I found this link-up on The Cardigan Way while browsing through the submissions for this month’s What I’m Into link-up over at HopefulLeigh (which I participated in over on my other blog).   Anyway, I love the idea, so I thought I’d share a few books that made a deep impression on me.

The Last Battle by C.S. Lewis

I still consider Lewis’ depiction of Aslan’s country the most compelling picture of heaven I have ever read.  I had seen heaven as a place that, while certainly preferable to hell, would lack many of the things I loved in the world (I remember being particularly bummed when I was little at the thought that there might not be ice cream in heaven).  Lewis’ picture freed me to see the things I loved on earth not as things I would lose when I went to heaven, but as foretastes of heaven’s awesomeness.

Ella Enchanted and The Two Princesses of Bamarre by Gail Carson Levine

Mostly, Gail Carson Levine just writes kick-ass female heroines.  They’re real, and flawed, and courageous, and resourceful, and I can’t wait to introduce any daughters I might have to them.  I have to say, though, that the film adaptation of Ella Enchanted with Anne Hathaway was an absolute travesty.

 I Kissed Dating Goodbye and Boy Meets Girl by Joshua Harris (also Authentic Beauty and When God Writes Your Love Story by the Eric and Leslie Ludy)

I have mixed feelings recommending these after reading about some of the fallout, and I would certainly add some serious caveats if I recommended them to someone today, but I’m kind of a poster child for these books.  I married my first boyfriend a year and a day after we started dating (we’d been friends for a few years beforehand), and I don’t regret it at all.  I realize that for many of my contemporaries these books were anything but empowering, and I can see that to some degree—I certainly felt more than my fair share of guilt for having even a crush on a guy.  However, as a single teenager and young adult I did glean several positive messages from these books: I learned that I could make the most of my singleness, that I was not less of a person for not being in a relationship, that I had the right to set physical boundaries in a relationship and have those boundaries respected, and that I was absolutely entitled to have high expectations of any man I might enter a relationship with—not necessarily in terms of wealth, looks, and popularity, but in terms of character.

Redeeming Love by Francine Rivers

I first read this mid-high school, and it drove home for me that no one is beyond redemption and that not all sex workers are in their profession by choice.  I even thought for awhile after reading this book that I might be called to run a halfway house for former sex workers.  Then I started university and realized that I much preferred history and Latin to sociology.  Oh well.  I did lead a Bible study on Hosea in my dorm room first year because of this book, so there was that.

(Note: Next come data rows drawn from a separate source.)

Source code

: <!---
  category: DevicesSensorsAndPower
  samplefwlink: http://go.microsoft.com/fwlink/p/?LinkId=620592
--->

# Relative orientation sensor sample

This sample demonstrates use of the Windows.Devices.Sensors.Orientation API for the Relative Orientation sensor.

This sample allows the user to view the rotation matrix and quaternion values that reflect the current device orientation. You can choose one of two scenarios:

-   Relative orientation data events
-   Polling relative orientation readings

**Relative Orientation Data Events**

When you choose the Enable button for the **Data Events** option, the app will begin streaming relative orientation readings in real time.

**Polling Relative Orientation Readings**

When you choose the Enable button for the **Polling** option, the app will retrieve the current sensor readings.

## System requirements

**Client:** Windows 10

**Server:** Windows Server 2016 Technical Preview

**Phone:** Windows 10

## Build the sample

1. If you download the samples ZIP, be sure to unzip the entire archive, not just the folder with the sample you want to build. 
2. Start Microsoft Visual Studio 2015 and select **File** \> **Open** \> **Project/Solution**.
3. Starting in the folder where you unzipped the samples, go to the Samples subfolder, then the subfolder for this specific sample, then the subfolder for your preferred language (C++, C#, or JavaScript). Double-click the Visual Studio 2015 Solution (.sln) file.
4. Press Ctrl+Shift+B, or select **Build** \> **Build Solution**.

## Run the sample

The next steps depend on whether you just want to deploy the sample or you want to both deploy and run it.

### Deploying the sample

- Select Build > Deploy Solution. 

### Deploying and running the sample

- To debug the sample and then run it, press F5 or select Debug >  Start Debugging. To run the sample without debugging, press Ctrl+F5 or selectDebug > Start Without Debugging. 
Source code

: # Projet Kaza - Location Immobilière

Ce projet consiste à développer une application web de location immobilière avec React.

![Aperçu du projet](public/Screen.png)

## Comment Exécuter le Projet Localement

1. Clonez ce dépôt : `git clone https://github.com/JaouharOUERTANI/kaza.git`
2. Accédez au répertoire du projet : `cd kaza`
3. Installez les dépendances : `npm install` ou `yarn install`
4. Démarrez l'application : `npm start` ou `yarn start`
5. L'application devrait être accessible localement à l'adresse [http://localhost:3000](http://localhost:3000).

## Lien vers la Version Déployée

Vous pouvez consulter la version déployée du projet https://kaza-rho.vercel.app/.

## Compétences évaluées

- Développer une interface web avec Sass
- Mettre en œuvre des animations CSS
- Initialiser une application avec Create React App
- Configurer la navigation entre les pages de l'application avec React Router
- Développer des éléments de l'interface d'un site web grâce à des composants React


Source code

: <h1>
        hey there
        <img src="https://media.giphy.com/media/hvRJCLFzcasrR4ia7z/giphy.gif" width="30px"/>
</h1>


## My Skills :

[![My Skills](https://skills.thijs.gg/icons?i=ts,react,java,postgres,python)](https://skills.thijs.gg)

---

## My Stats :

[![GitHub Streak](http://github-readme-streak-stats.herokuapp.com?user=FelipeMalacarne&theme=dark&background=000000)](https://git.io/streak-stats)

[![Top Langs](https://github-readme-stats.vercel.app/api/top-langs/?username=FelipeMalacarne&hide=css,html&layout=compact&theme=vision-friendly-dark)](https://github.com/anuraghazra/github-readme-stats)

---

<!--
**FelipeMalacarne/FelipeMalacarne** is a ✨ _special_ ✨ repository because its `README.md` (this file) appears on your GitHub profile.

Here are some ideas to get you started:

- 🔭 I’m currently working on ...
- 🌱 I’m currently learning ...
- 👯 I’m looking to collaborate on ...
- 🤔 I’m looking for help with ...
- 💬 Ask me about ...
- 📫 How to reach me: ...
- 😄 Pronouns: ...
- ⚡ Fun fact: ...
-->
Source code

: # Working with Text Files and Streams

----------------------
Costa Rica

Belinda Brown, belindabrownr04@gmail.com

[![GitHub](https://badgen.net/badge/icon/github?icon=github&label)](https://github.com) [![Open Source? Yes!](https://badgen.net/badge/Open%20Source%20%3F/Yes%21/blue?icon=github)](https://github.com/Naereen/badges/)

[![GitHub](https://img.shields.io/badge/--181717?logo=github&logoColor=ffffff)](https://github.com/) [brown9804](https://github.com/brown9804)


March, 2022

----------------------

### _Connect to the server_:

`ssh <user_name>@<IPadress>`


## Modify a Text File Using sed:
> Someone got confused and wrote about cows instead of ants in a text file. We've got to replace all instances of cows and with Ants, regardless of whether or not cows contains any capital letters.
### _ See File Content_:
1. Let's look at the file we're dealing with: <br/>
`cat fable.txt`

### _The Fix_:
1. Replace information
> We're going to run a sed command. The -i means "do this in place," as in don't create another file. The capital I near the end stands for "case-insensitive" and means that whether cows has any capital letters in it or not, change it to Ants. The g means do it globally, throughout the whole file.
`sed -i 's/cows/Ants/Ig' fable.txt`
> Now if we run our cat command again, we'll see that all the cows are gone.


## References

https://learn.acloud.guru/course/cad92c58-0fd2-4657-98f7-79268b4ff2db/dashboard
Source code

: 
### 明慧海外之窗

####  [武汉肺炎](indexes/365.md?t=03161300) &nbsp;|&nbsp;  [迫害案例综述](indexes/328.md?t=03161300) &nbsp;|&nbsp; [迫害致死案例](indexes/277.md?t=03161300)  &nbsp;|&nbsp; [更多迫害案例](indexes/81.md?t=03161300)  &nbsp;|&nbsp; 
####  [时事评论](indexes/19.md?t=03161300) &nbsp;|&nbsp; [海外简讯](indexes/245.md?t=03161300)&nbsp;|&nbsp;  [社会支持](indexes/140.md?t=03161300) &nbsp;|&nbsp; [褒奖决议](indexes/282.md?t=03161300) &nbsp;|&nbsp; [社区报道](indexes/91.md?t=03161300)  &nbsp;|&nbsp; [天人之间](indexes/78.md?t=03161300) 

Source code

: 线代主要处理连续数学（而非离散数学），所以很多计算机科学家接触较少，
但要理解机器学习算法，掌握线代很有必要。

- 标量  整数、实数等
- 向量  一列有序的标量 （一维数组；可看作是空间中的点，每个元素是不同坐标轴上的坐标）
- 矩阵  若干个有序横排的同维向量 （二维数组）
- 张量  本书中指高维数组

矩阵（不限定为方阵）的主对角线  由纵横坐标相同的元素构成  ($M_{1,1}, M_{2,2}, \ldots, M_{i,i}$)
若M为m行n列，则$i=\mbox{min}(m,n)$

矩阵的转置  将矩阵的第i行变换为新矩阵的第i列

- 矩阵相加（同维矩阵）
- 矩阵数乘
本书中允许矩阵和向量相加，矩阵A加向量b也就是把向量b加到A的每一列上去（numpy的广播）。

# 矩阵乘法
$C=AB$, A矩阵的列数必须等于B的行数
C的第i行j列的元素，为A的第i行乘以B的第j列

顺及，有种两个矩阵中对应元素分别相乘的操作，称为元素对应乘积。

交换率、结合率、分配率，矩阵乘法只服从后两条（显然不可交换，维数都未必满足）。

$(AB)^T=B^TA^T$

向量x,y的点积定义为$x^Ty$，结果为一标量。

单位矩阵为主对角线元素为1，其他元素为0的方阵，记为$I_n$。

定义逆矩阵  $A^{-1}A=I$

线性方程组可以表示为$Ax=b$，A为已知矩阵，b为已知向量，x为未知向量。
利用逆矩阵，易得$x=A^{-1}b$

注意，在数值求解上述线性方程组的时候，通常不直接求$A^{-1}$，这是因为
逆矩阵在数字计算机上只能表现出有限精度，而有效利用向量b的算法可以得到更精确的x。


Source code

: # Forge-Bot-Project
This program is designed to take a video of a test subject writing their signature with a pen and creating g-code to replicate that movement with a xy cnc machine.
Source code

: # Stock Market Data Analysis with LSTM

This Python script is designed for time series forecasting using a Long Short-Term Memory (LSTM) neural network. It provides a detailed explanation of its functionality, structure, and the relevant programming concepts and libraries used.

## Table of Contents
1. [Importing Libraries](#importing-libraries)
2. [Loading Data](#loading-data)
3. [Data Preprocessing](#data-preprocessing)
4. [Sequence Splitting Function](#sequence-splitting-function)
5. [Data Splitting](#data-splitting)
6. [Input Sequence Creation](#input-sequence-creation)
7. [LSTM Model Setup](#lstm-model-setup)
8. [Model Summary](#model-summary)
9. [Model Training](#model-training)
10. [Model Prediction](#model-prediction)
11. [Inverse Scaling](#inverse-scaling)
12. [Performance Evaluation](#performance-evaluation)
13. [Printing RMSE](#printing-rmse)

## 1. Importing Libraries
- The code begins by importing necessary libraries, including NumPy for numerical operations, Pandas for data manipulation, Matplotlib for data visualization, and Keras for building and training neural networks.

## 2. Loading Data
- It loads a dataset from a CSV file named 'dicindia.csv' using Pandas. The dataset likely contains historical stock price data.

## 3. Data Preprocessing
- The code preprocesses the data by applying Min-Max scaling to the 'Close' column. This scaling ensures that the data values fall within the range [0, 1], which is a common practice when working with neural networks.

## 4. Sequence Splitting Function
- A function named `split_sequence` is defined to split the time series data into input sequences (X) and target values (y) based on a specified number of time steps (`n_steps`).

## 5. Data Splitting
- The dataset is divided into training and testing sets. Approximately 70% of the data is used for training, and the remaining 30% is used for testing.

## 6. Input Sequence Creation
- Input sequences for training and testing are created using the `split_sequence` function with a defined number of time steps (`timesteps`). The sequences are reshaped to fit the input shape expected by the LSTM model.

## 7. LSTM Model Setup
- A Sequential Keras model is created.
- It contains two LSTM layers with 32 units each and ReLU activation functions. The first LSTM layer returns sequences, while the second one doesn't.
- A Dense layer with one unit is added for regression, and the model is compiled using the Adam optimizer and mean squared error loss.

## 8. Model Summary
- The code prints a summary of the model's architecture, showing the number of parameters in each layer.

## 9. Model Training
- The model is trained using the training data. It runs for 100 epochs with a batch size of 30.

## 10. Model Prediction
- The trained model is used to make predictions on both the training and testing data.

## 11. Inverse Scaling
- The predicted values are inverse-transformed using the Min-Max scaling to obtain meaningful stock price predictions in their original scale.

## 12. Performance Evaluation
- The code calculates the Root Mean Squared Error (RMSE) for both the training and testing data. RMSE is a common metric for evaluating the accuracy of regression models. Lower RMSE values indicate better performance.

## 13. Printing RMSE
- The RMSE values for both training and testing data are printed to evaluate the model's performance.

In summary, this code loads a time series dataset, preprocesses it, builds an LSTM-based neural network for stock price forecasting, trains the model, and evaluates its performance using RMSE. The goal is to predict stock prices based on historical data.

Why Not Women by Loren Cunningham and David J. Hamilton

I read this book midway through my first year at a co-workers recommendation, and I can’t even describe my reaction without resorting to clichés.  It was like water to my parched soul, or something.  I had always felt instinctively that women were fully equal to men, but hadn’t known how to reconcile that belief with my belief in the Bible as the inspired word of God.  Why Not Women showed me that such a reconciliation was possible.

What’s So Amazing about Grace by Philip Yancey

I distinctly remember sitting in Dairy Queen and reading chapter 13 (Grace-Healed Eyes) for the first time with tears just streaming down my face.  I was vaguely familiar with Mel White’s name, knew he claimed to be both gay and Christian, and was pretty sure that was just not a thing. Hearing Yancey talk about his friendship with Mel both before and after his coming out humanized the man behind Soulforce for me. I read heartbreaking quotes from men and women Yancey interviewed, and they punched me in the gut.  It was the first time I realized that something was deeply wrong with the way the church was currently interacting with the LGBT community—I mean, one interviewee told Yancey it was easier for him to find sex on the streets than a hug in church.  To borrow Yancey’s own words, What’s So Amazing About Grace “strongly challenged my notion of how grace should affect my attitude towards “different people,” even when those differences are serious and perhaps unresolvable.”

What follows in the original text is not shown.